What is the count of lines in the records that include "https"? Reply with that number alone.

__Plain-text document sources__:
----------
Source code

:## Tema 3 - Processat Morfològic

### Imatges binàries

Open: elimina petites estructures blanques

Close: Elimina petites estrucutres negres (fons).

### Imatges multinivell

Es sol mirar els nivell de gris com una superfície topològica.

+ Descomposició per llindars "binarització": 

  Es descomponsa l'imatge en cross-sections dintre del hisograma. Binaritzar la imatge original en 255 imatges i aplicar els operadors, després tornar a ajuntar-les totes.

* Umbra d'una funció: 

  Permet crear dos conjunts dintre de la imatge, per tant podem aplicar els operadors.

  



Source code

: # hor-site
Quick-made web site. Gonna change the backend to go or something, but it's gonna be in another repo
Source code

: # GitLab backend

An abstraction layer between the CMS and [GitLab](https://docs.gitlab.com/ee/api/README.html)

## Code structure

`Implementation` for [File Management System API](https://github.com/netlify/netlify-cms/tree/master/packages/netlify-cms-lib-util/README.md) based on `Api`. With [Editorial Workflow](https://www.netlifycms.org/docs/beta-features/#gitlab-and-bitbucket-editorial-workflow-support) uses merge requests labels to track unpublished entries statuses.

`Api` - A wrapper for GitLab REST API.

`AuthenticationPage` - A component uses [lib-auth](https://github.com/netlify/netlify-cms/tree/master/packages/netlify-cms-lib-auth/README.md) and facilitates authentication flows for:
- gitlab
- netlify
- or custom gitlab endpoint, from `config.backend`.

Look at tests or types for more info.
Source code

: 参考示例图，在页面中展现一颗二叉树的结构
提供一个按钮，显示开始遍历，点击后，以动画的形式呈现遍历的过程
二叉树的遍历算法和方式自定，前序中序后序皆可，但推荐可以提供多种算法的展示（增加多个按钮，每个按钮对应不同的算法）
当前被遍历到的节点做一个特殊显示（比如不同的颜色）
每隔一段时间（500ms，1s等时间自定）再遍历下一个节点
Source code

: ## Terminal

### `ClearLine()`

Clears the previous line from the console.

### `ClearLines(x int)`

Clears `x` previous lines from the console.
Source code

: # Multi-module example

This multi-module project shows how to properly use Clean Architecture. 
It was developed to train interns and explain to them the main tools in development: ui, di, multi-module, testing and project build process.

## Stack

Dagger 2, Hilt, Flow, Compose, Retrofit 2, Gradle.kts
----------
__Exercise solution__:
3